### Aim of the task:
What follows is a set of entries. Repeat them exactly, but not their pictures.

+ + + + + + +

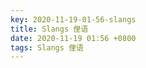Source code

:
 ```yaml
---
key: 2020-11-19-01-56-slangs
title: Slangs 俚语
date: 2020-11-19 01:56 +0800
tags: Slangs 俚语
---
```




<!--more-->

+ + + + + + +

### Result:
Source code

:
 ```yaml
---
key: 2020-11-19-01-56-slangs
title: Slangs 俚语
date: 2020-11-19 01:56 +0800
tags: Slangs 俚语
---
```




<!--more-->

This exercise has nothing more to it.